How this skill works

The skill shows server and client implementations for three complementary approaches: SSE for one-way server-to-client streams, WebSockets for bidirectional communication, and ReadableStream for fine-grained flow control and backpressure. It includes LLM streaming examples where tokens are yielded as they arrive, reconnection and exponential backoff logic, and resource-safe patterns (including Python async generator cleanup) for long-running streams.
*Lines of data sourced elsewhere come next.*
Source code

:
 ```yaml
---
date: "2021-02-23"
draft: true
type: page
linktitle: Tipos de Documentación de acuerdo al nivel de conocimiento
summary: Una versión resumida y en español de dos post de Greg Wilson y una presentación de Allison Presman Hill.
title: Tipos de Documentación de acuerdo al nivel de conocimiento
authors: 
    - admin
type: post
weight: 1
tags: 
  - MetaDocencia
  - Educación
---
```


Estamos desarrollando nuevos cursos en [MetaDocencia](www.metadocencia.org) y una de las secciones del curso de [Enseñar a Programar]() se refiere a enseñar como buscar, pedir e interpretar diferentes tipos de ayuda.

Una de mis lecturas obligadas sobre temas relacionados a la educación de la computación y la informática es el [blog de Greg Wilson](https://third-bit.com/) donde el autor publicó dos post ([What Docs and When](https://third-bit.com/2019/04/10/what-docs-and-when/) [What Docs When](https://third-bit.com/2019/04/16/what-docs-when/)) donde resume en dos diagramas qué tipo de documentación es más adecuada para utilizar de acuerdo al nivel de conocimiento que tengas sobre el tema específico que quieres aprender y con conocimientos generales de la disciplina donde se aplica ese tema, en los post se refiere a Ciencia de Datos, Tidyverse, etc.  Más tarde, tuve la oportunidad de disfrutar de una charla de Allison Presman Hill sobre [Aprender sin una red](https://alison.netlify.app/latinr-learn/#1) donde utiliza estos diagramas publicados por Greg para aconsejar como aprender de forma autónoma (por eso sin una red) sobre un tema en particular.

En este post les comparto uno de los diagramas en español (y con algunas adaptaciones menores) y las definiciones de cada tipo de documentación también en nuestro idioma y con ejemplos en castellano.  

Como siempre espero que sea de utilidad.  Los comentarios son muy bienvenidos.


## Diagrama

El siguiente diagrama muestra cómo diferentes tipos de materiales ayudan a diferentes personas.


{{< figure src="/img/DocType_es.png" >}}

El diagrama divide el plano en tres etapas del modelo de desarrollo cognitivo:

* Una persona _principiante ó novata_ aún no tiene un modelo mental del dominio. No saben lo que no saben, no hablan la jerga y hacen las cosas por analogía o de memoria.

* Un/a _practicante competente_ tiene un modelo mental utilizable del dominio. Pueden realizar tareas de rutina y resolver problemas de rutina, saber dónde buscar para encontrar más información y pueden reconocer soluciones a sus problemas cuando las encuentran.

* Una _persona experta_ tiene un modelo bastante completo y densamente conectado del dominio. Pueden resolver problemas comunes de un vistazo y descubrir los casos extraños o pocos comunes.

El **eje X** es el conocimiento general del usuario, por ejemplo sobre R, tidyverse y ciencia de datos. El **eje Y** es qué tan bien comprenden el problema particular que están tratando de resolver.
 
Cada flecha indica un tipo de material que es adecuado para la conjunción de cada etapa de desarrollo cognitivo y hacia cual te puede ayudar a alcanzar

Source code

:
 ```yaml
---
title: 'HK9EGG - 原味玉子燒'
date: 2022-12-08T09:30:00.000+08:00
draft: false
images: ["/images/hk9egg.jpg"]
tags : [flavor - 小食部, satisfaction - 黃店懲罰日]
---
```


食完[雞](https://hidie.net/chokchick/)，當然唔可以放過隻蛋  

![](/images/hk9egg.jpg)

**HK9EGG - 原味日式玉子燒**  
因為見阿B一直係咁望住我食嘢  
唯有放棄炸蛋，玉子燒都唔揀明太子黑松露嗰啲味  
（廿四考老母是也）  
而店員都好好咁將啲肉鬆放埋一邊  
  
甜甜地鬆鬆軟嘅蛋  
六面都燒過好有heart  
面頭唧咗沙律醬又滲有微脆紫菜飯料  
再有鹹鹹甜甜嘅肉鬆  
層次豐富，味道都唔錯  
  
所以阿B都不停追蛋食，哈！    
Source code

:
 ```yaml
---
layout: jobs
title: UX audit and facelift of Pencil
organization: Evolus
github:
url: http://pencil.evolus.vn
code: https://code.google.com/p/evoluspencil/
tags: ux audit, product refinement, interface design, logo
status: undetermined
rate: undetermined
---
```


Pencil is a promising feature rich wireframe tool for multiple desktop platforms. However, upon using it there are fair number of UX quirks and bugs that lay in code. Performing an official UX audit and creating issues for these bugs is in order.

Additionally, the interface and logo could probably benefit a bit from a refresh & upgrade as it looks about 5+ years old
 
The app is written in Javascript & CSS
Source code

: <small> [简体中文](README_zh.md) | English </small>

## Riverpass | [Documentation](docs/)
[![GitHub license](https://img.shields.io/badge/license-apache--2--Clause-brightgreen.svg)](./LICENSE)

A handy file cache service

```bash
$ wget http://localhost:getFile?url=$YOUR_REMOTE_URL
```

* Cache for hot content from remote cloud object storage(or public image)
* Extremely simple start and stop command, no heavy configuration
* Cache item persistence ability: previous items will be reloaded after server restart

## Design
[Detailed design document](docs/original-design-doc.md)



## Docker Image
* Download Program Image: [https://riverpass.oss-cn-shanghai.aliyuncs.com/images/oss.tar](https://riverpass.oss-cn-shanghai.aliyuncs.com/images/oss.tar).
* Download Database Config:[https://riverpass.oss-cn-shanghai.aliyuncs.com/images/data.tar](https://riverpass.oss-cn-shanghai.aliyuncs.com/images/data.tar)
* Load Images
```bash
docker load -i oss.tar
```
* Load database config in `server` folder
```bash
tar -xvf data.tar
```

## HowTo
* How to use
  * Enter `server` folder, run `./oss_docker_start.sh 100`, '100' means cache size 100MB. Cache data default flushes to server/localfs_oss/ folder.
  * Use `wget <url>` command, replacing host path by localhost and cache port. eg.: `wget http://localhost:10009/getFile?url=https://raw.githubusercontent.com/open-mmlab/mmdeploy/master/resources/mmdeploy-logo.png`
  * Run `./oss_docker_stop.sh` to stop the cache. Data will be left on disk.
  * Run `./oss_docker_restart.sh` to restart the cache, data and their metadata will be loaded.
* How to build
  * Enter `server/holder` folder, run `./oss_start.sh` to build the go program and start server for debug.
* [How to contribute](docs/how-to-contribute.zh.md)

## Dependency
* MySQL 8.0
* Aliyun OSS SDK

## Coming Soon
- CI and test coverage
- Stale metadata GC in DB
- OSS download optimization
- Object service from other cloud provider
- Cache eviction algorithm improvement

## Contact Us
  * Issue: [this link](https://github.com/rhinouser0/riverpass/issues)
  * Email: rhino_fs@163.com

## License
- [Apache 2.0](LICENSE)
Compression, batching, and binary formats are recommended for performance-sensitive scenarios.

When to use it

Streaming LLM/chat responses token-by-token to clients
One-way server notifications or live feeds (SSE)
Bidirectional chat or collaborative features (WebSockets)
Large or continuous data exports where backpressure matters (ReadableStream)
Real-time progress updates for long-running tasks or analytics dashboards

Best practices

Use SSE for simple server-to-client streams, send keepalives every 30s, and expose Last-Event-ID when resuming
Use WebSockets for bidirectional needs; implement heartbeat/ping-pong and sanitize incoming messages
Use ReadableStream for backpressure control and pause production when consumers are slow
Implement reconnection with exponential backoff and a maximum delay to avoid thundering herds
Compress or batch small messages and prefer binary formats (MessagePack/Protobuf) for large payloads

Example use cases

Chat UI that displays tokens as the LLM generates them using ReadableStream + SSE
Stock price or analytics dashboards streaming live updates via SSE
Real-time collaborative editor with WebSocket synchronization and presence
Background job progress streamed to an admin UI with reconnection support
High-volume telemetry export using ReadableStream with backpressure and batching

FAQ

When should I pick SSE vs WebSockets?

Choose SSE for simple one-way server-to-client updates and automatic reconnect. Choose WebSockets when the client must send frequent messages or you need low-latency bidirectional communication.

How do I avoid leaking resources in async generators?

Use contextlib.aclosing() (Python 3.10+) around async generators to guarantee cleanup on exceptions and normal completion.